Here’s Yet Another Sign The Decline Of Urban America Continues Apace

Employees of public transit agencies are facing far more frequent assaults than they were 15 years ago, fueled in part by a post-pandemic surge in violence that has affected cities across the country, according to a November 2023 report by the Urban Institute.

Public transit agencies reported 492 “major” assault events to the Federal Transit Administration (FTA) in 2022, compared to just 168 in 2008, according to the Urban Institute. The increase in assaults comes as homicide rates in large cities have yet to return to pre-pandemic levels and many Americans, as well as businesses, have chosen to leave urban areas.

The FTA defines a major assault as an incident that involves “one one or more fatalities or injuries requiring medical transport.”

The Urban Institute said that 492 is an undercount of the actual severity of the issue, explaining that actions like spitting, sexual misconduct, robbery, threats and hitting or kicking, among others, do not meet the reporting threshold for a “major” assault. (RELATED: NY Transit Leader Urges Officials To Ban Subway Attackers, Sex Offenders From Trains)

Assaults on transit workers were concentrated in a handful of Democrat-run cities.

In 2022, New York City’s transit agency reported 237 major assaults, the Chicago Transit Authority disclosed 73 such events and the Washington Metropolitan Area Transit Authority, serving the nation’s capital and the surrounding area, had 22 major assaults on workers.

A significant number of high-income taxpayers and businesses have chosen to leave large cities since the pandemic, according to CNN.

The rise in assaults on transportation workers was bolstered by a surge in pandemic-era violence.

Major assaults reported by public transit agencies declined from 470 in 2019 to 297 in 2020, according to the Urban Institute. The number of major assaults rose to 348 in 2021 and rose again to 492 in 2022, according to the Urban Institute.

The spike in assaults against public transit workers coincides with a broader increase in violent crime following the pandemic.

NEW YORK, NEW YORK - APRIL 12: Members of the NYPD investigate an incident on an uptown 4 subway after an emergency brake was pulled near Union Square on April 12, 2022 in New York City. The NYPD and other security agencies are on heightened alert after multiple people were injured when a gunman opened fire and released smoke devices at the 36th Street and Fourth Avenue station in the Sunset Park neighborhood earlier in the day. (Photo by Alexi J. Rosenfeld/Getty Images)

(Photo by Alexi J. Rosenfeld/Getty Images)

America’s homicide rate jumped 30% during the COVID-19 pandemic, according to Voice of America.

The increase in violent crime was particularly pronounced in a handful of Democrat-run cities, similar to the spike in transit employee assaults.

Washington, D.C., reached 200 homicides before October for the first time since 1997 in 2023. Portland’s homicide rate, meanwhile, increased 207% between 2019 and 2021, according to a report produced by the California Partnership for Safe Communities.

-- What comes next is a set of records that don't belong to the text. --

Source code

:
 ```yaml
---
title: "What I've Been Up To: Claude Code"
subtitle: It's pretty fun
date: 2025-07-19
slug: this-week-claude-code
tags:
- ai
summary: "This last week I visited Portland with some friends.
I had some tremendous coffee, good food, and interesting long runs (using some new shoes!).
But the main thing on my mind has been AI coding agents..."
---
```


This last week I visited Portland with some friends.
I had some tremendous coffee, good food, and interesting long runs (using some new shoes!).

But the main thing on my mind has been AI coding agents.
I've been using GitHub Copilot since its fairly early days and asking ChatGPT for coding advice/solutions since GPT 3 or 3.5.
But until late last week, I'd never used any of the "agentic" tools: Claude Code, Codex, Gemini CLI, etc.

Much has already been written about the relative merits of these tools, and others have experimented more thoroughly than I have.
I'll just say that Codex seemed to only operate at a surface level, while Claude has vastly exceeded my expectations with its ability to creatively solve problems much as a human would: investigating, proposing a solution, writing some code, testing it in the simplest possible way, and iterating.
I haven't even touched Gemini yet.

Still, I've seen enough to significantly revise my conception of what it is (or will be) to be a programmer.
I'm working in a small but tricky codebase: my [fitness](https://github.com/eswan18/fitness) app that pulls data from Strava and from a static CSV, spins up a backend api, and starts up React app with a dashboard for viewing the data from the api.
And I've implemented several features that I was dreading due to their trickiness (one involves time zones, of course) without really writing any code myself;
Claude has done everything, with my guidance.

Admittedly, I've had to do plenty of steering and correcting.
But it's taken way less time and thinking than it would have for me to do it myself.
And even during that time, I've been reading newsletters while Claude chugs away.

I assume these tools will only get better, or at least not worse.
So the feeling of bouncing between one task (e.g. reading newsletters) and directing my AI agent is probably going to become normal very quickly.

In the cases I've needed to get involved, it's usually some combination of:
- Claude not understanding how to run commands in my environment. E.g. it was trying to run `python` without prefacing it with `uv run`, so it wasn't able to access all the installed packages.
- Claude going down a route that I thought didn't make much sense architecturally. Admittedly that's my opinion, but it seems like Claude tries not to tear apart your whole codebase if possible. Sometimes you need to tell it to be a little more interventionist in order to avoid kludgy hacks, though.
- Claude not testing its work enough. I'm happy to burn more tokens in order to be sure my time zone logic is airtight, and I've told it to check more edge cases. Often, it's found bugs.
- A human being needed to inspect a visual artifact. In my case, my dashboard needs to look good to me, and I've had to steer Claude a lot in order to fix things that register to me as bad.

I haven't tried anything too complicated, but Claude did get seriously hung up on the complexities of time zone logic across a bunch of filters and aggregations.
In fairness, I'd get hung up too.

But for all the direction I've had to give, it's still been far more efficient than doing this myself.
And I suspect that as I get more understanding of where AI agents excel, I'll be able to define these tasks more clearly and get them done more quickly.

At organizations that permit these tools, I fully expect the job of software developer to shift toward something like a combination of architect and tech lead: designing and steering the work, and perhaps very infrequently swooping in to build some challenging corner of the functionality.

Moreover, annual homicides in Chicago jumped from 508 to 796 between 2019 and 2020 and have not returned to pre-pandemic levels since, according to the Illinois Policy Institute.

An FTA spokesperson directed the Daily Caller News Foundation to a press release detailing what it is doing to improve safety for transit workers.

The FTA recommends that public transit agencies be required to conduct a “safety risk assessment,” identify strategies to reduce risk to workers and provide the FTA with information on what it’s doing to reduce violence, according to the press release.